Studies have long shown a high correlation of harsh, zero-tolerance discipline practices and out-of-school suspensions to eventual involvement in the criminal justice system. A 2011 study by the Council of State Governments Justice Center found that being suspended or expelled from school made a student nearly three times more likely to come into contact with the juvenile justice system within the next year.
A 2015 report from the UCLA Civil Rights Project found that out-of-school suspensions are disproportionally used on students of color and students with disabilities. In the most recent year with available data, 16 percent of black students and 7 percent of Latino students were suspended, while the rate for white students was 5 percent. Students with disabilities had suspension rates that were two to three times their peers.
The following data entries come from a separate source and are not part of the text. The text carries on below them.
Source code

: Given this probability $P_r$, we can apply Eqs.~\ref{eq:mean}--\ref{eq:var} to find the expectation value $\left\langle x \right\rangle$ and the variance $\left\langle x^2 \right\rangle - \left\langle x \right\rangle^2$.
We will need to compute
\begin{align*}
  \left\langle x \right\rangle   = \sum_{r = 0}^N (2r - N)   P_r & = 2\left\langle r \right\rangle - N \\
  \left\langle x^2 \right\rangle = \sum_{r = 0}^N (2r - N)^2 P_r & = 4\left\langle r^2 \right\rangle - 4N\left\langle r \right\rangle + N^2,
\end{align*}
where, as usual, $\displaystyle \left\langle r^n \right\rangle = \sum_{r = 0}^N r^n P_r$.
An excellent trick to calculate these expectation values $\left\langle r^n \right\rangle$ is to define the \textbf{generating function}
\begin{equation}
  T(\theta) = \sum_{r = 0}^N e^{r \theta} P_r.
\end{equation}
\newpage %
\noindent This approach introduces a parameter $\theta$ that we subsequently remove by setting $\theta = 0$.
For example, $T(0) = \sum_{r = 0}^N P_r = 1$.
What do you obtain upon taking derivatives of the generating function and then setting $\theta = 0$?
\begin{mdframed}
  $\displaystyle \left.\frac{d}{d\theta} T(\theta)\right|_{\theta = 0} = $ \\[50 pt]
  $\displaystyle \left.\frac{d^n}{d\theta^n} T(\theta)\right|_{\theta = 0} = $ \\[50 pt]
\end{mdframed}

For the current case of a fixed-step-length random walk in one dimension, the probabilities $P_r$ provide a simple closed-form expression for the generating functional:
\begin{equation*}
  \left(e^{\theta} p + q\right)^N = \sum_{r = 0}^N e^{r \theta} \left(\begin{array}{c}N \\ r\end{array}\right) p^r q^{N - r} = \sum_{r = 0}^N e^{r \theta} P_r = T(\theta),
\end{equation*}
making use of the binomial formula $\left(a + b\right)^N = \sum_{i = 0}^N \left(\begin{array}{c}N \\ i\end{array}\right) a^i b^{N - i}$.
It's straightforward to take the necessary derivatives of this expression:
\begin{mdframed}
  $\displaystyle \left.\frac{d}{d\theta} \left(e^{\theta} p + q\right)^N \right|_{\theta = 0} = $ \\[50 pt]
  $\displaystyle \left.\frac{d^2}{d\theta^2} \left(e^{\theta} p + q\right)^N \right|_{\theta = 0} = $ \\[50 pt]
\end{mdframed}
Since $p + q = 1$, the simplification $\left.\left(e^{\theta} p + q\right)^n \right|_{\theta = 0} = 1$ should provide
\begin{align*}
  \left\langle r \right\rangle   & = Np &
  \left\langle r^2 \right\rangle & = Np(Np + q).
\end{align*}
As harsh, discriminatory discipline policies proliferated, counselors and other support staff have become scarcer. According to a recent study from the Center for American Progress, nearly 35 million children in the U.S. live with emotional and psychological trauma, yet “only a fraction of these students—approximately 8 million of them—have access to a school psychologist. Even fewer students have access to a social worker. Across the nation, only 63 percent of public schools even offer all students a counselor.”
The Obama administration began to take action to curb the use of harsh, discriminatory discipline practices in 2014, The Atlantic reports, when Attorney General Eric Holder and-Education Secretary Arne Duncan the Obama administration’s first set of discipline guidelines that urged an end to zero-tolerance policies, called attention to the disproportionate use of suspensions and expulsions on students of color and students with disabilities, and urged schools to seek alternatives practices.
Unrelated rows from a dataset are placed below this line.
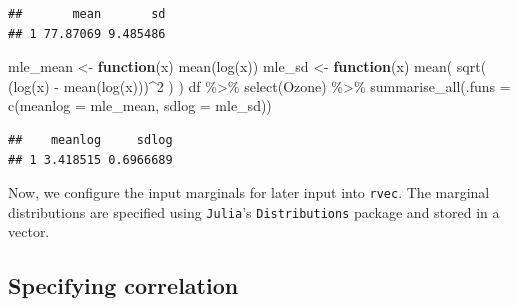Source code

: \documentclass{article}
\newenvironment{Shaded}{\begin{snugshade}}{\end{snugshade}}
\newcommand{\AttributeTok}[1]{\textcolor[rgb]{0.77,0.63,0.00}{#1}}
\newcommand{\ControlFlowTok}[1]{\textcolor[rgb]{0.13,0.29,0.53}{\textbf{#1}}}
\newcommand{\DecValTok}[1]{\textcolor[rgb]{0.00,0.00,0.81}{#1}}
\newcommand{\FunctionTok}[1]{\textcolor[rgb]{0.00,0.00,0.00}{#1}}
\newcommand{\NormalTok}[1]{#1}
\newcommand{\OtherTok}[1]{\textcolor[rgb]{0.56,0.35,0.01}{#1}}
\newcommand{\SpecialCharTok}[1]{\textcolor[rgb]{0.00,0.00,0.00}{#1}}
\begin{document}
\begin{verbatim}
##       mean       sd
## 1 77.87069 9.485486
\end{verbatim}

\begin{Shaded}
\begin{Highlighting}[]
\NormalTok{mle\_mean }\OtherTok{\textless{}{-}} \ControlFlowTok{function}\NormalTok{(x) }\FunctionTok{mean}\NormalTok{(}\FunctionTok{log}\NormalTok{(x))}
\NormalTok{mle\_sd }\OtherTok{\textless{}{-}} \ControlFlowTok{function}\NormalTok{(x) }\FunctionTok{mean}\NormalTok{( }\FunctionTok{sqrt}\NormalTok{( (}\FunctionTok{log}\NormalTok{(x) }\SpecialCharTok{{-}} \FunctionTok{mean}\NormalTok{(}\FunctionTok{log}\NormalTok{(x)))}\SpecialCharTok{\^{}}\DecValTok{2}\NormalTok{ ) )}
\NormalTok{df }\SpecialCharTok{\%\textgreater{}\%} 
  \FunctionTok{select}\NormalTok{(Ozone) }\SpecialCharTok{\%\textgreater{}\%} 
  \FunctionTok{summarise\_all}\NormalTok{(}\AttributeTok{.funs =} \FunctionTok{c}\NormalTok{(}\AttributeTok{meanlog =}\NormalTok{ mle\_mean, }\AttributeTok{sdlog =}\NormalTok{ mle\_sd))}
\end{Highlighting}
\end{Shaded}

\begin{verbatim}
##    meanlog     sdlog
## 1 3.418515 0.6966689
\end{verbatim}

Now, we configure the input marginals for later input into
\texttt{rvec}. The marginal distributions are specified using
\texttt{Julia}'s \texttt{Distributions} package and stored in a vector.

\begin{Shaded}
\end{Shaded}

\hypertarget{specifying-correlation}{%
\subsection{Specifying correlation}\label{specifying-correlation}}
\end{document}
As a result of these guidelines, The Atlantic article explains, many large school districts – including Los Angeles, Denver, Baltimore, Miami, and Bridgeport, Connecticut – put into place discipline practices designed to move away from using suspensions and expulsions and emphasize positive behavior interventions, such as restorative justice, which focuses on repairing harm and engaging all stakeholders in the behavior issues. Other schools have invested in additional supports, including school counselors and interventions targeting the emotions and feelings that cause misbehavior instead of on the behavior itself.
The impact of these guidelines is not yet clear. Stark disparities still exist in how out-of-school suspensions are disproportionally aimed at marginalized students. And nearly every day brings a news report spotlighting an incident of overly harsh response to a school behavior situation.
Yet educators in many places report that alternative practices prompted by the Obama guidelines are better than what they were using. And in many situations when alternatives to suspensions don’t seem to work, there’s often an implementation problem, such as a lack of training, an unwillingness to follow the model with fidelity, or a lack of time in the school day to address misbehavior in more constructive ways.
Nevertheless, DeVos and her department seem intent on undermining the Obama protections put into place. The rationale for regulation cutting is that the rules may be “unnecessary” or overly “costly.” But they’re only unnecessary and costly when they don’t apply to you.